━━━━━ EXERCISE MATERIALS ━━━━━
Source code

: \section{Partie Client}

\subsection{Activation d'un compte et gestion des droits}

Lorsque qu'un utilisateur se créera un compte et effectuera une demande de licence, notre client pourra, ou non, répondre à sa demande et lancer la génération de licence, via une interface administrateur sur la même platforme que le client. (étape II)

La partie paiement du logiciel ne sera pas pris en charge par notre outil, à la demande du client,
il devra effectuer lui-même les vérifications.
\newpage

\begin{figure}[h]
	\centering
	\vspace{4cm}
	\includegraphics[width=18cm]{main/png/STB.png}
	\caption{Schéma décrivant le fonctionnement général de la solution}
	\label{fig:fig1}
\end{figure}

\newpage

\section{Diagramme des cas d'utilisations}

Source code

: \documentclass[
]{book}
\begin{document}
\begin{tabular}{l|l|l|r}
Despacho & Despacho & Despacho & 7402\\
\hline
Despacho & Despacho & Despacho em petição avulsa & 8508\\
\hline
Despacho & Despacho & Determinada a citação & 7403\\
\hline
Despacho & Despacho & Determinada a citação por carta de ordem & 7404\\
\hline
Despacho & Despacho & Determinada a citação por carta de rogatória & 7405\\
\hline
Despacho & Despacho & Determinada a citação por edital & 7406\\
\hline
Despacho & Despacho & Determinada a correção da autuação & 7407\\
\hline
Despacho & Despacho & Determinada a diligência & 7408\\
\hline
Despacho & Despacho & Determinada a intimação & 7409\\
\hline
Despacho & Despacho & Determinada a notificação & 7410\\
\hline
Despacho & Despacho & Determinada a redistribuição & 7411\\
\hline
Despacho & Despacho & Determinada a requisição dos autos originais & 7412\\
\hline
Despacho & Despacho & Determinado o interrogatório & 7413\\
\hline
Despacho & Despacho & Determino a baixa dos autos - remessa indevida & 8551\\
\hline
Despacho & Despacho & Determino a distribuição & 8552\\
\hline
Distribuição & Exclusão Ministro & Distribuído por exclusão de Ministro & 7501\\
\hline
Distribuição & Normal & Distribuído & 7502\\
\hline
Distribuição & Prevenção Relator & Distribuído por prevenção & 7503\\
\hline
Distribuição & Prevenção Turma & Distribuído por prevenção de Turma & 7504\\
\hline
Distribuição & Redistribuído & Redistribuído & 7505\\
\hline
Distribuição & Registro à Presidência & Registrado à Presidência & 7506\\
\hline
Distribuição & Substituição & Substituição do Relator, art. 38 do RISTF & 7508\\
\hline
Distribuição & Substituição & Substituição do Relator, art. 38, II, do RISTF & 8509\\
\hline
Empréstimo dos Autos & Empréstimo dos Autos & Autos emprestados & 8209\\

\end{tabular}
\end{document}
━━━━━
■ **WHAT IS REQUIRED**:
In the material above, which lines contain "Prevenção"? Copy each of them.

■ **WRITTEN REPLY**:
Distribuição & Prevenção Relator & Distribuído por prevenção & 7503\\
Distribuição & Prevenção Turma & Distribuído por prevenção de Turma & 7504\\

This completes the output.